India’s new tax policy on cryptocurrencies comes into effect on April 1, 2022. However, the Indian crypto community believes that this will undermine the development of the industry in the country.
Initially, the draft “Law on cryptocurrencies and regulation of the official digital currency” was planned to be approved in 2021, however, under pressure from the public, uninterested in tightening the taxation of cryptocurrency transactions, its signing was postponed to 2022.
The founder of the Indian cryptocurrency exchange WazirX, Nischal Shetty, believes that high taxes on digital currencies will cause an outflow of intellectuals from the country. In his opinion, in India, it is necessary to create a favorable ecosystem for technology companies, and not hinder their development. However, as of April 1, 2022, a new tax policy for cryptocurrencies comes into effect in India. The tax on income from cryptocurrency transactions will be 30%. This is the highest tax in India.

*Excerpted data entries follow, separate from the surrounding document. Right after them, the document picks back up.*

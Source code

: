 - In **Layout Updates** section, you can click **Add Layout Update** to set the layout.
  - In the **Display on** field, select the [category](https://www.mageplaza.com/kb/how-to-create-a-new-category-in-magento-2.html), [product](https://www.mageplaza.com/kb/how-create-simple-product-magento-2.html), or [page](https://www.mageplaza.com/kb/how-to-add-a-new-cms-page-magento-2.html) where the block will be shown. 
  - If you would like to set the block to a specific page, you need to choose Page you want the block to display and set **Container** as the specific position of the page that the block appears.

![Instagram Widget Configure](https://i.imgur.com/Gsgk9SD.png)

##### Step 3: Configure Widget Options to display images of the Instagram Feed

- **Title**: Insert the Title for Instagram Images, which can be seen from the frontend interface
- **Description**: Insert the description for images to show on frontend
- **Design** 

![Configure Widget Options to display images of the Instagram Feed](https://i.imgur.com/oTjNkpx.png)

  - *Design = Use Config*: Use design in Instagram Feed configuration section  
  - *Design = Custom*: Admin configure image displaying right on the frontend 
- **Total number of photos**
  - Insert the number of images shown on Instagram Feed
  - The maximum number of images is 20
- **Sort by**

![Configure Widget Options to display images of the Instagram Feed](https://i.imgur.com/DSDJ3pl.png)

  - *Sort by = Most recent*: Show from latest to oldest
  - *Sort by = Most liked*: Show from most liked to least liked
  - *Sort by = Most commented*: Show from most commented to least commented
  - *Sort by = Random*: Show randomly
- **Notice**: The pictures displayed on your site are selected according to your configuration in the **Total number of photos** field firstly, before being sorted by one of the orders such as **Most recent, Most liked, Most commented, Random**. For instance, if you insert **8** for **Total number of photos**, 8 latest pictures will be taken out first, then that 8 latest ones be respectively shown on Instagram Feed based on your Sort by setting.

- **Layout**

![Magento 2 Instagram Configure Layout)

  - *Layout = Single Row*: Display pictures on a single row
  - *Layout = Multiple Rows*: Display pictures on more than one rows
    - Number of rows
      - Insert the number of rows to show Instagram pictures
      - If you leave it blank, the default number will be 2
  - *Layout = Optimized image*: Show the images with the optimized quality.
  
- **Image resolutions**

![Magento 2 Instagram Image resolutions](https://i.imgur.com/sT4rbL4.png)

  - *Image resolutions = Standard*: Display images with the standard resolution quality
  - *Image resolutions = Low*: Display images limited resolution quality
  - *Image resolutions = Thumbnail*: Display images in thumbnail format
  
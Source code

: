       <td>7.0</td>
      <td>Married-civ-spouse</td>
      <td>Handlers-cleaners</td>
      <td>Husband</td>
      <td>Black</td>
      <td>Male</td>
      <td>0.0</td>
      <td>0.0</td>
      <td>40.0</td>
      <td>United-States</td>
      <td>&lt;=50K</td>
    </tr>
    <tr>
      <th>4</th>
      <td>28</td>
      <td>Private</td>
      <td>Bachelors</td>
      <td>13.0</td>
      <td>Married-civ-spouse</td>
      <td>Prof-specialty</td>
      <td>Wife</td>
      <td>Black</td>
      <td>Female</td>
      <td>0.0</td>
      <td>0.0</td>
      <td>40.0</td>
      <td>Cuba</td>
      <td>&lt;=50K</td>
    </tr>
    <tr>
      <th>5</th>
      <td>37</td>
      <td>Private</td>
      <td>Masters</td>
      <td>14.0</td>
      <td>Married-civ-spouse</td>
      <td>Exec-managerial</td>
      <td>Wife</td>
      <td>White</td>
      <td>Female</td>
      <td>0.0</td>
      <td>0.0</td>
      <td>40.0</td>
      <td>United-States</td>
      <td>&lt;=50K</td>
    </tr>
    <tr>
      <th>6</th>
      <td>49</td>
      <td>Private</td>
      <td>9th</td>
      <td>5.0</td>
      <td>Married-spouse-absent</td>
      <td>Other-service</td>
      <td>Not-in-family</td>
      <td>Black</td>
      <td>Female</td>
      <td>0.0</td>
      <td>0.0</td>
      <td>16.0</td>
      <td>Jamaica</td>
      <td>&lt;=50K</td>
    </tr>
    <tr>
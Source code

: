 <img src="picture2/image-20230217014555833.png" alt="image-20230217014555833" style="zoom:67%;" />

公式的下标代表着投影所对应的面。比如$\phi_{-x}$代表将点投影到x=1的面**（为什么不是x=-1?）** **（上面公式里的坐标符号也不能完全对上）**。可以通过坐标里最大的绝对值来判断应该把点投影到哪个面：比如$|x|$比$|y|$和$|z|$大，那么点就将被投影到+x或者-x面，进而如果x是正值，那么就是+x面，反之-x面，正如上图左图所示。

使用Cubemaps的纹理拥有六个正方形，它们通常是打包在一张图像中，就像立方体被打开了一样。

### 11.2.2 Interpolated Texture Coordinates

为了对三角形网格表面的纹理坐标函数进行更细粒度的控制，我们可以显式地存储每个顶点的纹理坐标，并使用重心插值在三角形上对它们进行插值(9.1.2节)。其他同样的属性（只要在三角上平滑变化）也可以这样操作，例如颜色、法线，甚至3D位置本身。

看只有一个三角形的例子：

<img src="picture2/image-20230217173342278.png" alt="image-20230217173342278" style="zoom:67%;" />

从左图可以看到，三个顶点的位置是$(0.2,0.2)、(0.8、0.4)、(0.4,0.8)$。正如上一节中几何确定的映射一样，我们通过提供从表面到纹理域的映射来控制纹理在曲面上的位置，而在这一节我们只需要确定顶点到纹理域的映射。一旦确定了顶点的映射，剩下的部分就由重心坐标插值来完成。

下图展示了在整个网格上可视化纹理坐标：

In addition, the parliamentary clarification to the draft “Law on cryptocurrencies and regulation of the official digital currency” states that each cryptocurrency trading pair will be considered independently, and traders will not be able to compensate for their losses with profits from another trading pair. This means that if a trader invests $100 in each of the two tokens and suffers a loss on one investment while making a profit on the other, they will have to pay taxes on their profitable trade regardless of the loss.
Recall that this month, amendments to the law on strengthening measures to prevent money laundering and terrorist financing came into force in Estonia. This will make the regulation of digital asset platforms in Estonia even stricter than the general EU rules.